▸ Action item: Repeat, exactly as written, the lines of the records below from the first through the line with "## Overview", but none past it.
Data supplied Start Marker
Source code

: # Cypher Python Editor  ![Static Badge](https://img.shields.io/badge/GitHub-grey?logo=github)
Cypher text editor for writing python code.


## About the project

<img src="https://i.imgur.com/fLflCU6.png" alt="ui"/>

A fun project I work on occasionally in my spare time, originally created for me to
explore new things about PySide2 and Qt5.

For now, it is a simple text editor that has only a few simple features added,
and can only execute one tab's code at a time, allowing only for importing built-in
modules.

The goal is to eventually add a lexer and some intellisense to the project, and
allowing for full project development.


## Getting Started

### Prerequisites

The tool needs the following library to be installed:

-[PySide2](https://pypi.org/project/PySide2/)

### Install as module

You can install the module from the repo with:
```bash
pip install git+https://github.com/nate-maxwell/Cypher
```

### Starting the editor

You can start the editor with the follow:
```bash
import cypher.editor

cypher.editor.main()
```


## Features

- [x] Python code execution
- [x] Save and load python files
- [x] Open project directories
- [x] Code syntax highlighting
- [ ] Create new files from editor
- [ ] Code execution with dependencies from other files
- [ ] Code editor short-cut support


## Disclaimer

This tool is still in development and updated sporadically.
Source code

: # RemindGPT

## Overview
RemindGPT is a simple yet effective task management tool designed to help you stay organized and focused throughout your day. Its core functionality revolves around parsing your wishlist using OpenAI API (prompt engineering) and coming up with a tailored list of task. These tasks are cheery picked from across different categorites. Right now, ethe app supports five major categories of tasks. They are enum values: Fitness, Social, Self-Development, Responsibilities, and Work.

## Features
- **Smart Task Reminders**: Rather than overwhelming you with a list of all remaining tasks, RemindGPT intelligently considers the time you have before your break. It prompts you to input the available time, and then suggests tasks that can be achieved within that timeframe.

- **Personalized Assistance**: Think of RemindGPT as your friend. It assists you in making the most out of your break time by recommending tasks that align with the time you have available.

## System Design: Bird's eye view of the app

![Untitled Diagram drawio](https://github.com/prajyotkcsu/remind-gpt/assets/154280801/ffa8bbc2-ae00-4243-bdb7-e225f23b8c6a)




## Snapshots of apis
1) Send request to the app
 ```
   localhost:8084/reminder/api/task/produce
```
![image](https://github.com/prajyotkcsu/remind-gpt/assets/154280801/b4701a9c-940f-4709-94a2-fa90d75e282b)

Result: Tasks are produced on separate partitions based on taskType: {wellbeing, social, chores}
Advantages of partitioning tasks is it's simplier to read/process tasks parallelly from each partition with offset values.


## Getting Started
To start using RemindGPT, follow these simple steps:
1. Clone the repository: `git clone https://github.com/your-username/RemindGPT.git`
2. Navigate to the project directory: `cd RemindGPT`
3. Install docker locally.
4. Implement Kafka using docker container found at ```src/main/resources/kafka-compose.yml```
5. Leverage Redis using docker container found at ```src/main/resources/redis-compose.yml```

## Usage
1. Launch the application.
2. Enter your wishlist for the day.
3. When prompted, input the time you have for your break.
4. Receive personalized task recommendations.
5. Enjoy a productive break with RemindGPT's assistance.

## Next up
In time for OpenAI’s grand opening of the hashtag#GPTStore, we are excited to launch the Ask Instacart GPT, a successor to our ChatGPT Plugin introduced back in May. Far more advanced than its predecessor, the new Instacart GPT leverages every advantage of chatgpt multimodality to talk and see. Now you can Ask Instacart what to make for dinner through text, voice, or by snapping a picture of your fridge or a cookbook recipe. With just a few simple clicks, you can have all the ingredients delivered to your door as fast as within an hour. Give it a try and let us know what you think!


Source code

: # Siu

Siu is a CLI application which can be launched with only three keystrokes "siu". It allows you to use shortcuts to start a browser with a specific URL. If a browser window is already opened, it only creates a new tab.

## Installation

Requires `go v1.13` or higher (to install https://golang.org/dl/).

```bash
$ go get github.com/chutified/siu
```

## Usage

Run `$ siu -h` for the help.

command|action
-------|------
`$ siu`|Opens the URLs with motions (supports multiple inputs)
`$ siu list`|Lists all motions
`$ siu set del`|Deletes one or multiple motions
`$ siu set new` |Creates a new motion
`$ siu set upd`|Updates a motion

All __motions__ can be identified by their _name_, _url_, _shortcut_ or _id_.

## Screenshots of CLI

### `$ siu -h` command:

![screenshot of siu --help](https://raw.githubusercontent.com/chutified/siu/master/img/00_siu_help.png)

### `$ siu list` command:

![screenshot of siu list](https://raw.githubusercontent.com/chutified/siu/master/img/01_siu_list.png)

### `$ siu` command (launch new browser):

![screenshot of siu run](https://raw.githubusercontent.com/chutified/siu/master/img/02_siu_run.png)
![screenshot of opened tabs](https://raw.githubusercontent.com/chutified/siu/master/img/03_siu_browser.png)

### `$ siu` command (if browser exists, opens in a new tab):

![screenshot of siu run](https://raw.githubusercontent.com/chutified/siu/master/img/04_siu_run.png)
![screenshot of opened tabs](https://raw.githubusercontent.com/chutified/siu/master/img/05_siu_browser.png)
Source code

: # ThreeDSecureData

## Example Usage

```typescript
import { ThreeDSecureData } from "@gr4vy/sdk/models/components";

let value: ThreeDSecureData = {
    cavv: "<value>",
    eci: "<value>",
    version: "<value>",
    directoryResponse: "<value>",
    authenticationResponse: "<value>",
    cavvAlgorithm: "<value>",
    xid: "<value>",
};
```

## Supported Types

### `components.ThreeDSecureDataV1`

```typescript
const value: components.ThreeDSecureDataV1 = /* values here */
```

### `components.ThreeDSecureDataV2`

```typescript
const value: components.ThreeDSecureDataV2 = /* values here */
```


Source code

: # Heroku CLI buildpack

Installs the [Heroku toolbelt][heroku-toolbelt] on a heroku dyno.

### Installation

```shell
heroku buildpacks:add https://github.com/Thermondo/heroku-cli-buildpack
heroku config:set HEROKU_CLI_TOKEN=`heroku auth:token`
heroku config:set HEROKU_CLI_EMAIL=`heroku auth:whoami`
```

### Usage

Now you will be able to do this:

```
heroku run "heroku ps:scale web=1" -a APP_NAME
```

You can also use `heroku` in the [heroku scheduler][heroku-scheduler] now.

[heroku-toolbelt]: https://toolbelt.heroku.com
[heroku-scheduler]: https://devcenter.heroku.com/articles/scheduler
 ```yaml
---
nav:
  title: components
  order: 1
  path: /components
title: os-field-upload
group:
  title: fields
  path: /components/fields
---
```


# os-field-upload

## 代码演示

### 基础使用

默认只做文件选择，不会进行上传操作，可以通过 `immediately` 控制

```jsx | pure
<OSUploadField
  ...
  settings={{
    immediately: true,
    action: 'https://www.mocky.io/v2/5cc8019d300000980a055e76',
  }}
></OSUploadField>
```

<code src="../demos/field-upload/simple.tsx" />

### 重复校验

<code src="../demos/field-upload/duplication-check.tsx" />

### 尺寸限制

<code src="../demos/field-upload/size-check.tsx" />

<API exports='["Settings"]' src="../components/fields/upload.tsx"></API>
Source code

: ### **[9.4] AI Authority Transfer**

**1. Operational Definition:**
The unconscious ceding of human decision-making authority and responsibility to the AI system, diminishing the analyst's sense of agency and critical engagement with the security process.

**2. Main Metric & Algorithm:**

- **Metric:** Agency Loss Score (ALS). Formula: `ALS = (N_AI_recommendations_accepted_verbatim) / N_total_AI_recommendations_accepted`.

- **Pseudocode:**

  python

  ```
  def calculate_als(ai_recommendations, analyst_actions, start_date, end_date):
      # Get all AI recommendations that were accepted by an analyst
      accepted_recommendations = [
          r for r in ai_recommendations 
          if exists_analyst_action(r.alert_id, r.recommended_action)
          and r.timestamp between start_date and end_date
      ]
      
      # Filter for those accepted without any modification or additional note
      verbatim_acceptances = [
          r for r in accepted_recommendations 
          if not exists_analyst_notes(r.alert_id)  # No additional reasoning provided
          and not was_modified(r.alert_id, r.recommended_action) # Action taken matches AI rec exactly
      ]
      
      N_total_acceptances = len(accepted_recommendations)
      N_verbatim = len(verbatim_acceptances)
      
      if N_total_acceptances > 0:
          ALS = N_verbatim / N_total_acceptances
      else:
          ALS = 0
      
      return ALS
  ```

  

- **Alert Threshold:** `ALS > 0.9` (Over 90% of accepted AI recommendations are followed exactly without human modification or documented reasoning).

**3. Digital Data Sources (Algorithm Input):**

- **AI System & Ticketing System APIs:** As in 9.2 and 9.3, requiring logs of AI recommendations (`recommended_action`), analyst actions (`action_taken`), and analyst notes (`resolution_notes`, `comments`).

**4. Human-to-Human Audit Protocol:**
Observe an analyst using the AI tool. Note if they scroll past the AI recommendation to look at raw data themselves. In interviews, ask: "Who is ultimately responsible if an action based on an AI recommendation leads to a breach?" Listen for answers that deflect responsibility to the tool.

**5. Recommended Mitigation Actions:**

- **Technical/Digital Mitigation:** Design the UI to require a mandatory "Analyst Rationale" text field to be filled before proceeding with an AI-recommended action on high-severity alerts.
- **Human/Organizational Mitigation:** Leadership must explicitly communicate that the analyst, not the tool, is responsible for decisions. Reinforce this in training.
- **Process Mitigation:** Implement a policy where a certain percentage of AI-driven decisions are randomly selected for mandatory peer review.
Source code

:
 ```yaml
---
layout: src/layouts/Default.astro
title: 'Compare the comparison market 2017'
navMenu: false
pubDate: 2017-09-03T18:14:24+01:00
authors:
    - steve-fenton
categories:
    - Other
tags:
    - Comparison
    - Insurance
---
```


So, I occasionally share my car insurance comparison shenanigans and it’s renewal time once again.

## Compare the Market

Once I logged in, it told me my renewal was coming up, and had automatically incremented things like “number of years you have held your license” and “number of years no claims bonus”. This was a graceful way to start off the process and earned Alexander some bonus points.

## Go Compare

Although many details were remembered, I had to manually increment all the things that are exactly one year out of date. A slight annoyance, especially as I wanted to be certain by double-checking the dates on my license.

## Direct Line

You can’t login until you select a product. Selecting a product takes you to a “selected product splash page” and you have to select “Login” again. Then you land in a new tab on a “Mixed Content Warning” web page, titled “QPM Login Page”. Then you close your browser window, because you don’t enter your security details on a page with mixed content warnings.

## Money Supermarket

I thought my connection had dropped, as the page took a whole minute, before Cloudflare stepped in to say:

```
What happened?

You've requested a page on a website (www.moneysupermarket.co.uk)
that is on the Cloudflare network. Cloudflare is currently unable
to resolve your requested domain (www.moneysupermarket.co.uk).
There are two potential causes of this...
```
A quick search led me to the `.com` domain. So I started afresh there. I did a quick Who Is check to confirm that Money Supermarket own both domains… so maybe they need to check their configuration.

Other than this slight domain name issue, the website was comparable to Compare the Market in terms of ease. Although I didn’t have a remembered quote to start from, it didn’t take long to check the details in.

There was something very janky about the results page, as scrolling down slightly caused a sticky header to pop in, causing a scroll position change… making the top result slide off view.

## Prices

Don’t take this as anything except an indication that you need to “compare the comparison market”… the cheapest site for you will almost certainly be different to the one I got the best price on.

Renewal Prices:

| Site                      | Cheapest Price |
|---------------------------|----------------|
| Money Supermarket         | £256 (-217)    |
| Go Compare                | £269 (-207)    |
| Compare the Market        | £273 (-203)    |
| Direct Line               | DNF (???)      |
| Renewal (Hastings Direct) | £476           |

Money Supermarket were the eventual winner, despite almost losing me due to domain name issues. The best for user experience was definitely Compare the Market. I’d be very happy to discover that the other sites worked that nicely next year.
Data supplied End Marker
▸ Solution:
Source code

: # Cypher Python Editor  ![Static Badge](https://img.shields.io/badge/GitHub-grey?logo=github)
Cypher text editor for writing python code.


## About the project

<img src="https://i.imgur.com/fLflCU6.png" alt="ui"/>

A fun project I work on occasionally in my spare time, originally created for me to
explore new things about PySide2 and Qt5.

For now, it is a simple text editor that has only a few simple features added,
and can only execute one tab's code at a time, allowing only for importing built-in
modules.

The goal is to eventually add a lexer and some intellisense to the project, and
allowing for full project development.


## Getting Started

### Prerequisites

The tool needs the following library to be installed:

-[PySide2](https://pypi.org/project/PySide2/)

### Install as module

You can install the module from the repo with:
```bash
pip install git+https://github.com/nate-maxwell/Cypher
```

### Starting the editor

You can start the editor with the follow:
```bash
import cypher.editor

cypher.editor.main()
```


## Features

- [x] Python code execution
- [x] Save and load python files
- [x] Open project directories
- [x] Code syntax highlighting
- [ ] Create new files from editor
- [ ] Code execution with dependencies from other files
- [ ] Code editor short-cut support


## Disclaimer

This tool is still in development and updated sporadically.
Source code

: # RemindGPT

## Overview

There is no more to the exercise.